• **EXERCISE INSTRUCTIONS**:
Copy the lines below, word for word, from the first through the line containing "com o corpo". Leave the pictures out.

Saved data entries
»»

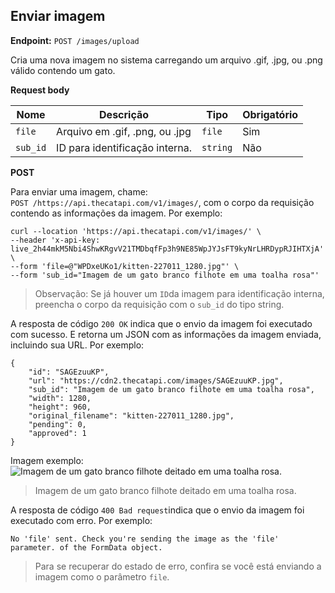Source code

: ## Enviar imagem

**Endpoint:** `POST /images/upload`

Cria uma nova imagem no sistema carregando um arquivo .gif, .jpg, ou .png válido contendo um gato.

**Request body**

| Nome | Descrição | Tipo | Obrigatório |
|------|-----------|------|-------------|
| `file` | Arquivo em .gif, .png, ou .jpg | `file` | Sim |
| `sub_id` | ID para identificação interna. | `string` | Não |

**POST**

Para enviar uma imagem, chame:  
`POST /https://api.thecatapi.com/v1/images/`, com o corpo da requisição contendo as informações da imagem. Por exemplo:

    curl --location 'https://api.thecatapi.com/v1/images/' \
    --header 'x-api-key: live_2h44mkM5Nbi4ShwKRgvV21TMDbqfFp3h9NE85WpJYJsFT9kyNrLHRDypRJIHTXjA' \
    --form 'file=@"WPDxeUKo1/kitten-227011_1280.jpg"' \
    --form 'sub_id="Imagem de um gato branco filhote em uma toalha rosa"'
    

> Observação: Se já houver um `ID`da imagem para identificação interna, preencha o corpo da requisição com o `sub_id` do tipo string.

A resposta de código `200 OK` indica que o envio da imagem foi executado com sucesso. E retorna um JSON com as informações da imagem enviada, incluindo sua URL. Por exemplo:

    {
        "id": "SAGEzuuKP",
        "url": "https://cdn2.thecatapi.com/images/SAGEzuuKP.jpg",
        "sub_id": "Imagem de um gato branco filhote em uma toalha rosa",
        "width": 1280,
        "height": 960,
        "original_filename": "kitten-227011_1280.jpg",
        "pending": 0,
        "approved": 1
    }
    

Imagem exemplo:  
![Imagem de um gato branco filhote deitado em uma toalha rosa.](https://cdn2.thecatapi.com/images/SAGEzuuKP.jpg)

> Imagem de um gato branco filhote deitado em uma toalha rosa.

A resposta de código `400 Bad request`indica que o envio da imagem foi executado com erro. Por exemplo:

    No 'file' sent. Check you're sending the image as the 'file' parameter. of the FormData object.
    

> Para se recuperar do estado de erro, confira se você está enviando a imagem como o parâmetro `file`.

««

• **ANSWER TO THIS PROBLEM**:
Source code

: ## Enviar imagem

**Endpoint:** `POST /images/upload`

Cria uma nova imagem no sistema carregando um arquivo .gif, .jpg, ou .png válido contendo um gato.

**Request body**

| Nome | Descrição | Tipo | Obrigatório |
|------|-----------|------|-------------|
| `file` | Arquivo em .gif, .png, ou .jpg | `file` | Sim |
| `sub_id` | ID para identificação interna. | `string` | Não |

**POST**

Para enviar uma imagem, chame:  
`POST /https://api.thecatapi.com/v1/images/`, com o corpo da requisição contendo as informações da imagem. Por exemplo:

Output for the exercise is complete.